Le coût d'un comptable en Russie
La gestion fiscale en Russie nécessite presque systématiquement le recours à un professionnel. Les coûts indicatifs sont les suivants :
| Service | Coût mensuel |
|---|---|
| Comptabilité IP (déclarations trimestrielles) | 5 000 - 10 000 RUB |
| Comptabilité OOO (sans salariés) | 10 000 - 20 000 RUB |
| Comptabilité OOO (avec salariés, 5-10 personnes) | 20 000 - 50 000 RUB |
| Consultation fiscale ponctuelle | 3 000 - 15 000 RUB |
| Comptable salarié à temps plein (Moscou) | 60 000 - 120 000 RUB |
Il est recommandé de choisir un cabinet comptable ayant l'expérience des sociétés à participation étrangère, car les particularités liées au statut d'étranger (conversion de devises, déclarations spécifiques, traitement des transferts internationaux) nécessitent une expertise technique supplémentaire.
Optimisation fiscale légale
Plusieurs dispositifs permettent de réduire légalement la charge fiscale en Russie :
- Déductions fiscales standard (standartnye vychety) : déductions pour enfants à charge (1 400 à 3 000 RUB par enfant par mois, montant modeste).
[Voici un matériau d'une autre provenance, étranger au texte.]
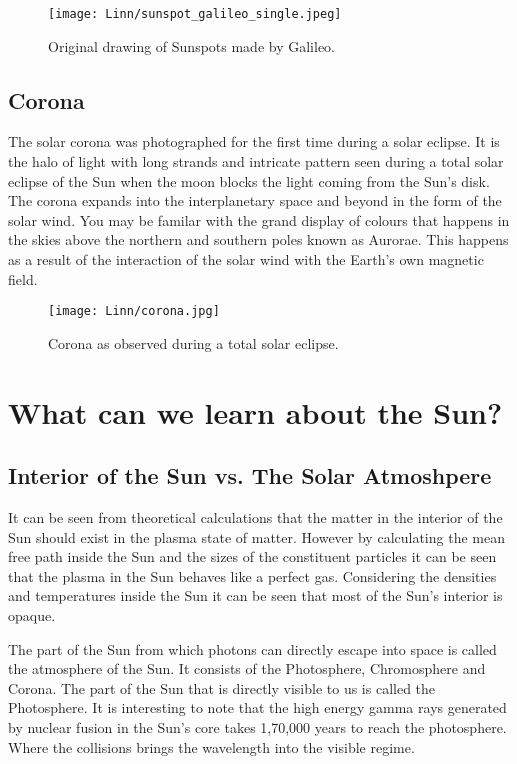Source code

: \documentclass{../template/texnote}
\begin{document}
\begin{figure}[htpb]
    \centering
    \texttt{[image: Linn/sunspot\_galileo\_single.jpeg]}
    \caption{Original drawing of Sunspots made by Galileo.} 
    \label{fig:sunspot}
\end{figure}

\subsection{Corona}
The solar corona was photographed for the first time during a solar eclipse. It is the halo of light with long strands and intricate pattern seen during a total solar eclipse of the Sun when the moon blocks the light coming from the Sun's disk. 
The corona expands into the interplanetary space and beyond in the form of the solar wind.
You may be familar with the grand display of colours that happens in the skies above the northern and southern poles known as Aurorae.
This happens as a result of the interaction of the solar wind with the Earth's own magnetic field.
\begin{figure}[htpb]
    \centering
    \texttt{[image: Linn/corona.jpg]}
    \caption{Corona as observed during a total solar eclipse.} 
    \label{fig:corona}
\end{figure}

\section{What can we learn about the Sun?} 
\subsection{Interior of the Sun vs. The Solar Atmoshpere}
It can be seen from theoretical calculations that the matter in the interior of the Sun should exist in the plasma state of matter. 
However by calculating the mean free path inside the Sun and the sizes of the constituent particles it can be seen that the plasma in the Sun
behaves like a perfect gas.
Considering the densities and temperatures inside the Sun it can be seen that most of the Sun's interior is opaque. 

The part of the Sun from which photons can directly escape into space is called the atmosphere of the Sun.
It consists of the Photosphere, Chromosphere and Corona.
The part of the Sun that is directly visible to us is called the Photosphere.
It is interesting to note that the high energy gamma rays generated by nuclear fusion in the Sun's core takes 1,70,000 years to reach the photosphere. Where the collisions brings the wavelength into the visible regime.
\end{document}

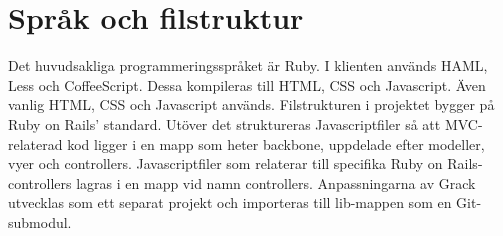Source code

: \section{Språk och filstruktur}
Det huvudsakliga programmeringsspråket är Ruby. I klienten används HAML, Less och CoffeeScript. Dessa kompileras till HTML, CSS och Javascript. Även vanlig HTML, CSS och Javascript används.
Filstrukturen i projektet bygger på Ruby on Rails’ standard. Utöver det struktureras Javascriptfiler så att MVC-relaterad kod ligger i en mapp som heter backbone, uppdelade efter modeller, vyer och controllers. Javascriptfiler som relaterar till specifika Ruby on Rails-controllers lagras i en mapp vid namn controllers. 
Anpassningarna av Grack utvecklas som ett separat projekt och importeras till lib-mappen som en Git-submodul.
- Déductions immobilières (imoushchestvennye vychety) : déduction des intérêts d'emprunt immobilier et du prix d'achat (plafonnée à 2 millions de roubles pour l'achat et 3 millions pour les intérêts).
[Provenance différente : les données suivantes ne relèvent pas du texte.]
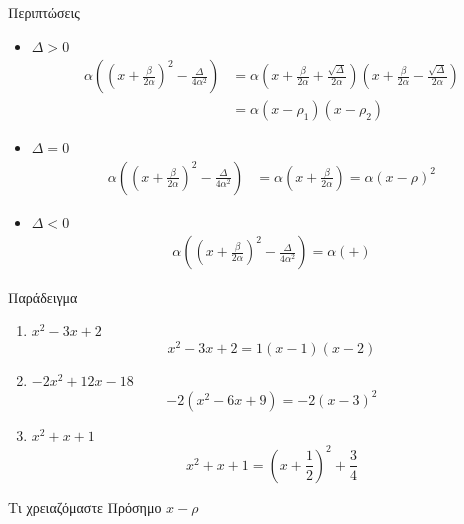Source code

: \documentclass{presentation}
\begin{document}
\begin{frame}{Περιπτώσεις}
  \begin{itemize}[<+->]
    \item $Δ>0$
          \begin{align*}
            α\left(\left( x+\frac{β}{2α} \right)^2 - \frac{Δ}{4α^2}\right) & =
            α\left( x+\frac{β}{2α} + \frac{\sqrt{Δ}}{2α} \right)\left( x+\frac{β}{2α} - \frac{\sqrt{Δ}}{2α} \right) \\
                                                                           & = α(x-ρ_1)(x-ρ_2)
          \end{align*}
    \item $Δ=0$
          \begin{align*}
            α\left(\left( x+\frac{β}{2α} \right)^2 - \frac{Δ}{4α^2}\right) & =
            α\left( x+\frac{β}{2α} \right) = α(x-ρ)^2
          \end{align*}
    \item $Δ<0$
          \begin{align*}
            α\left(\left( x+\frac{β}{2α} \right)^2 - \frac{Δ}{4α^2}\right) =
            α\left(+\right)
          \end{align*}
  \end{itemize}
\end{frame}

\begin{frame}{Παράδειγμα}

  \begin{enumerate}[<+->]
    \item $x^2-3x+2$
          $$x^2-3x+2=1(x-1)(x-2)$$
    \item $-2x^2+12x-18$
          $$-2(x^2-6x+9)=-2(x-3)^2$$
    \item $x^2+x+1$
          $$x^2+x+1=\left(x+\frac{1}{2}\right)^2+\frac{3}{4}$$
  \end{enumerate}

\end{frame}

\begin{frame}{Τι χρειαζόμαστε}
  Πρόσημο $x-ρ$
  \begin{center}
  \end{center}

\end{frame}
\end{document}
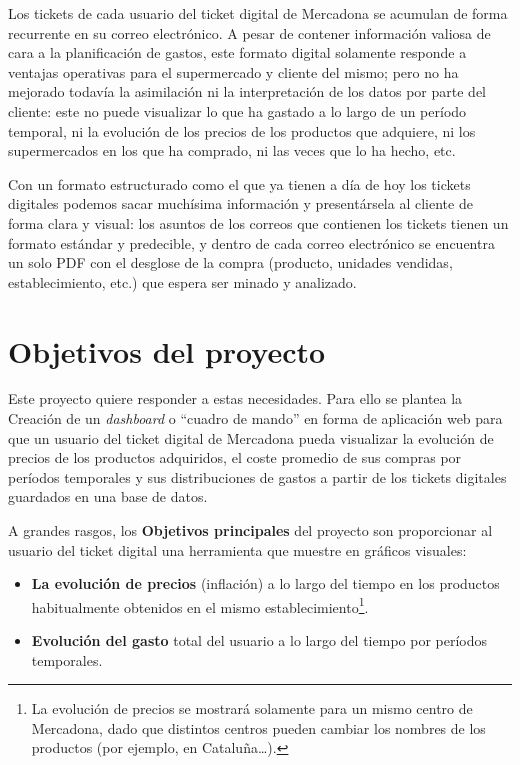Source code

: \documentclass[a4paper,12pt]{report}
\begin{document}
		Los tickets de cada usuario del ticket digital de Mercadona se acumulan de forma recurrente en su correo electrónico. A pesar de contener información valiosa de cara a la planificación de gastos, este formato digital solamente responde a ventajas operativas para el supermercado y cliente del mismo; pero no ha mejorado todavía la asimilación ni la interpretación de los datos por parte del cliente: este no puede visualizar lo que ha gastado a lo largo de un período temporal, ni la evolución de los precios de los productos que adquiere, ni los supermercados en los que ha comprado, ni las veces que lo ha hecho, etc.
		
		Con un formato estructurado como el que ya tienen a día de hoy los tickets digitales podemos sacar muchísima información y presentársela al cliente de forma clara y visual: los asuntos de los correos que contienen los tickets tienen un formato estándar y predecible, y dentro de cada correo electrónico se encuentra un solo PDF con el desglose de la compra (producto, unidades vendidas, establecimiento, etc.) que espera ser minado y analizado.
 
		\section{Objetivos del proyecto} %
		\label{section:objetivosProyecto}
		
		Este proyecto quiere responder a estas necesidades. Para ello se plantea la Creación de un \textit{dashboard} o ``cuadro de mando'' en forma de aplicación web para que un usuario del ticket digital de Mercadona pueda visualizar la evolución de precios de los productos adquiridos, el coste promedio de sus compras por períodos temporales y sus distribuciones de gastos a partir de los tickets digitales guardados en una base de datos.
		
		A grandes rasgos, los \textbf{Objetivos principales} del proyecto son proporcionar al usuario del ticket digital una herramienta que muestre en gráficos visuales:

					
		\begin{itemize}
			\setlength{\itemsep}{-.5em}
			\item \textbf{La evolución de precios} (inflación) a lo largo del tiempo en los productos habitualmente obtenidos en el mismo establecimiento\footnote{La evolución de precios se mostrará solamente para un mismo centro de Mercadona, dado que distintos centros pueden cambiar los nombres de los productos (por ejemplo, en Cataluña…).}.
			\item \textbf{Evolución del gasto} total del usuario a lo largo del tiempo por períodos temporales.
		\end{itemize}
		
\end{document}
- Déductions sociales (sotsialnye vychety) : déduction des frais d'éducation et de santé (plafonnée à 150 000 roubles par an).
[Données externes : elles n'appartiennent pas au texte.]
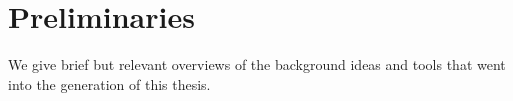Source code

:\section{Preliminaries}

We give brief but relevant overviews of the background ideas and tools that went
into the generation of this thesis. 





% 


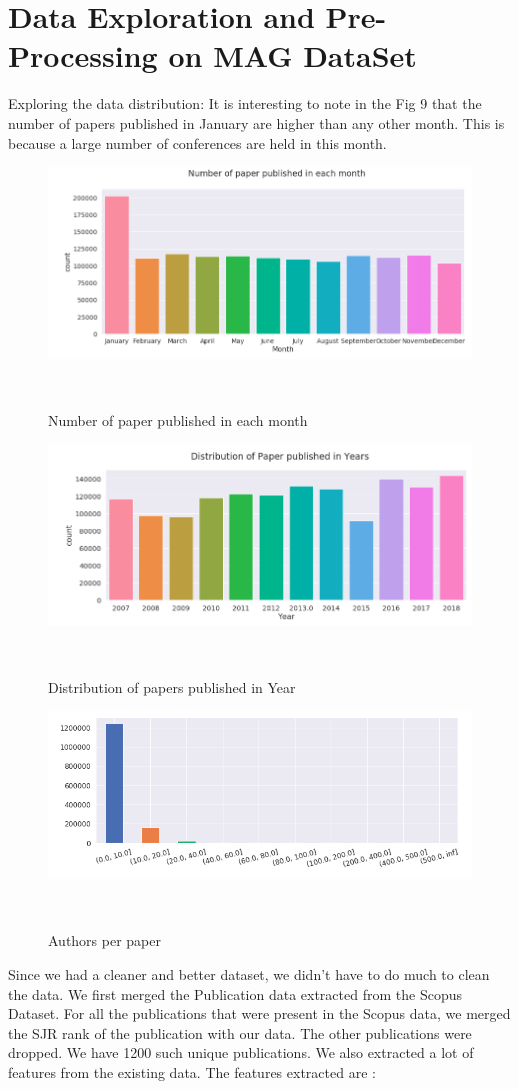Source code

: \documentclass[a4paper, 11pt]{article}
\begin{document}
\section*{Data Exploration and Pre-Processing on MAG DataSet}
Exploring the data distribution: It is interesting to note in the Fig 9 that the number of papers published in January are higher than any other month. This is because a large number of conferences are held in this month.
\begin{figure}[ht]
  \includegraphics[width=0.6\columnwidth]{Month_Distribution.png}
  \caption{Number of paper published in each month}~\label{fig:Reach}
\end{figure}
\FloatBarrier
\begin{figure}[ht]
  \includegraphics[width=0.6\columnwidth]{Year_Distribution.png}
  \caption{Distribution of papers published in Year}~\label{fig:Reach}
\end{figure}
\FloatBarrier
\begin{figure}[ht]
  \includegraphics[width=0.6\columnwidth]{Number_Of_Authors.png}
  \caption{Authors per paper}~\label{fig:Reach}
\end{figure}
\FloatBarrier
Since we had a cleaner and better dataset, we didn't have to do much to clean the data. We first merged the Publication data extracted from the Scopus Dataset. For all the publications that were present in the Scopus data, we merged the SJR rank of the publication with our data. The other publications were dropped. We have 1200 such unique publications. We also extracted a lot of features from the existing data.  The features extracted are :\newline
\end{document}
- Choix du régime fiscal optimal pour les entrepreneurs : le passage du régime général au régime simplifié peut générer des économies considérables pour les PME.
Pour les expatriés dont les revenus sont élevés (au-delà de 5 millions de roubles par an), l'optimisation de la structure des rémunérations (salaire versus dividendes, par exemple) peut permettre de réduire la charge fiscale globale. Cela nécessite toutefois un conseil professionnel adapté.
Points de vigilance pour les expatriés français
Plusieurs erreurs sont fréquentes chez les expatriés français en Russie :
La première est de négliger la déclaration française. Même si vous êtes résident fiscal russe et que vos revenus sont exclusivement russes, la première année de votre départ de France nécessite une déclaration française couvrant la période de résidence. De même, si vous conservez un bien immobilier loué en France, les revenus fonciers restent imposables en France.
La deuxième erreur est de ne pas anticiper le taux de 30 % la première année. Les expatriés arrivant en cours d'année sont imposés à 30 % jusqu'à atteindre les 183 jours de présence. Ce surcoût temporaire doit être budgété, surtout s'il n'est pas compensé par le statut HQS.
La troisième concerne la gestion des comptes bancaires. Les comptes ouverts en Russie, y compris pour gérer sa trésorerie personnelle ou professionnelle, génèrent des obligations déclaratives potentielles dans les deux pays. La transparence est la seule stratégie viable à long terme.
Enfin, la volatilité du rouble affecte directement la charge fiscale réelle en euros. Un revenu imposé à 13 % en roubles peut, après conversion, représenter un montant variable en euros d'un mois à l'autre. Cette dimension est particulièrement importante pour ceux qui maintiennent des engagements financiers en France (crédit immobilier, pension alimentaire) tout en comprenant les réalités de l'économie russe actuelle.
Ce qu'il faut retenir
La fiscalité russe offre des taux nominaux attractifs (13 % d'impôt sur le revenu, pas de cotisations sociales salariales) mais s'accompagne de complexités liées à la résidence fiscale, à la suspension partielle de la convention bilatérale et aux obligations déclaratives dans les deux pays. Un accompagnement professionnel est indispensable pour naviguer entre les systèmes fiscaux français et russe, optimiser sa situation et rester en conformité. Le coût d'un bon comptable russe (5 000 à 15 000 roubles par mois) est un investissement rentable qui évite des pénalités potentiellement bien supérieures.
Pour les expatriés qui s'installent durablement en Russie, la planification fiscale doit être intégrée dès le départ dans le projet d'installation à Moscou ou dans toute autre ville russe. C'est un sujet technique mais incontournable.